* _Work required_:
For the entries below, how many lines include the word "string"? Give the figure and nothing more.

Supplied material Start Marker

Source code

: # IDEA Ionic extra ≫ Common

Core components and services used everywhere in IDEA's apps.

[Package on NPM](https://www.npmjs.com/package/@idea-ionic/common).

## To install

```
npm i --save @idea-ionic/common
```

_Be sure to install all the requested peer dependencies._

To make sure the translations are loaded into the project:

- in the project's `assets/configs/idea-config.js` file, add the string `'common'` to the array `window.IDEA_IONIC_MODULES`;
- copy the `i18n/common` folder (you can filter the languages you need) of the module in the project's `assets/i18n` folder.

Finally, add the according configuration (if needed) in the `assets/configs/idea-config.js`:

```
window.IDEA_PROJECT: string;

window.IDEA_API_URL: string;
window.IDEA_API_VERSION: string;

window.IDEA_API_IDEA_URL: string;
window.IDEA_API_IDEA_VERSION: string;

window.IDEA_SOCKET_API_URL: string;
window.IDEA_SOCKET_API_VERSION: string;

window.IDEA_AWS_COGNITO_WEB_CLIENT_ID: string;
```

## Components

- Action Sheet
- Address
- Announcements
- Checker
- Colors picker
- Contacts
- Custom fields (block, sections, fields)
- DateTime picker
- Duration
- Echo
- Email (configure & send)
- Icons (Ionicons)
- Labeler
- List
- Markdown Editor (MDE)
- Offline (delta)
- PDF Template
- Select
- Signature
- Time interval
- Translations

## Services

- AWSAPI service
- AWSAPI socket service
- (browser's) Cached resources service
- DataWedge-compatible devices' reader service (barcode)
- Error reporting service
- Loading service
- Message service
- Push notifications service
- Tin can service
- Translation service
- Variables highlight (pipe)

Supplied material End Marker

* _Solution_:
9